Your response should reproduce every line of the entries that contains the word "Hello".
START DATA TO PROCESS
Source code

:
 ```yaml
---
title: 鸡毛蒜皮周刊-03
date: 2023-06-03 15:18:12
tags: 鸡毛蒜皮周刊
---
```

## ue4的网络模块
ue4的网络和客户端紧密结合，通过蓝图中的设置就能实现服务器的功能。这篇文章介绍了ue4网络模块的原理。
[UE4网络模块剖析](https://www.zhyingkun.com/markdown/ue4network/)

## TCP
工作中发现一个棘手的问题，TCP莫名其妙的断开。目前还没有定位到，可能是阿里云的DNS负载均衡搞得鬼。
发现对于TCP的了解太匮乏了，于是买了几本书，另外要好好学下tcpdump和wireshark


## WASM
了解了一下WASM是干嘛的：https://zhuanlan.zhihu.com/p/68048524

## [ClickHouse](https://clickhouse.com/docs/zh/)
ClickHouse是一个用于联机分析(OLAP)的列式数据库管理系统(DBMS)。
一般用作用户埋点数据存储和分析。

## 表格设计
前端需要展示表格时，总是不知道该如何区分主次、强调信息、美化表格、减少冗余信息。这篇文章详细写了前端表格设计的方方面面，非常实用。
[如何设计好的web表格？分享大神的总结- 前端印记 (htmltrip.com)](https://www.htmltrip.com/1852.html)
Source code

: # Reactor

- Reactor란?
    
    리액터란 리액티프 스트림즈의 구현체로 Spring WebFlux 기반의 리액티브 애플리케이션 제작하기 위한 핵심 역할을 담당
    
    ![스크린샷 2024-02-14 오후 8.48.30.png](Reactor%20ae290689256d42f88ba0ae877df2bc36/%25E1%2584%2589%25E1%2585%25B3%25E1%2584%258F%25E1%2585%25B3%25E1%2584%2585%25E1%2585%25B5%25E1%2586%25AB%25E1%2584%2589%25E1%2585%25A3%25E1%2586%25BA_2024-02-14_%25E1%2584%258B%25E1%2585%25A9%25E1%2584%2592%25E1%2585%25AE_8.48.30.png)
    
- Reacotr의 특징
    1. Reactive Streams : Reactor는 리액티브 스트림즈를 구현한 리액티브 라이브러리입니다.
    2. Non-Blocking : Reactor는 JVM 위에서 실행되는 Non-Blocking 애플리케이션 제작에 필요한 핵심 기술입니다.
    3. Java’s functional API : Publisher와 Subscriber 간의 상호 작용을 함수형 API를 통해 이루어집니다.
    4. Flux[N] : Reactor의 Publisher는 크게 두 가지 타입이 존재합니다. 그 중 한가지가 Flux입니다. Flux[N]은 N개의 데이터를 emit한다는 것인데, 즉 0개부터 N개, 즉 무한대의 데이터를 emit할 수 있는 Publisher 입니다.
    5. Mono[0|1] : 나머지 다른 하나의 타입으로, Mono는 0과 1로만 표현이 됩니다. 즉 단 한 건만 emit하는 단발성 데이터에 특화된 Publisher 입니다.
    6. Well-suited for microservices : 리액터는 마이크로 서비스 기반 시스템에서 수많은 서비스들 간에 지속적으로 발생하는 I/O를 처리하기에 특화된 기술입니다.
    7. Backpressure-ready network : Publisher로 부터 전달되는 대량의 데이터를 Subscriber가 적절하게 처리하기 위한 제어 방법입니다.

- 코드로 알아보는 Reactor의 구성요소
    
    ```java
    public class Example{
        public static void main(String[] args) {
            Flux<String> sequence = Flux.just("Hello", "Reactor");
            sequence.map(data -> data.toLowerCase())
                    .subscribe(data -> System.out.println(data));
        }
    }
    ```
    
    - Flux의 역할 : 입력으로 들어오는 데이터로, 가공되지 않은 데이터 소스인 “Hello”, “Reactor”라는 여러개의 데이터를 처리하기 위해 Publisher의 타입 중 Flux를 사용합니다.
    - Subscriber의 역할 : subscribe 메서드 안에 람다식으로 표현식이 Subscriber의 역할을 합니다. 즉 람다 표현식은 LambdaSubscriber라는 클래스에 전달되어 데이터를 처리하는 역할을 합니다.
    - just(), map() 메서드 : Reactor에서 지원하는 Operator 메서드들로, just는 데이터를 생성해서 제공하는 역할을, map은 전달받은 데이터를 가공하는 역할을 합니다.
END DATA TO PROCESS
• YOUR SOLUTION:
            Flux<String> sequence = Flux.just("Hello", "Reactor");
    - Flux의 역할 : 입력으로 들어오는 데이터로, 가공되지 않은 데이터 소스인 “Hello”, “Reactor”라는 여러개의 데이터를 처리하기 위해 Publisher의 타입 중 Flux를 사용합니다.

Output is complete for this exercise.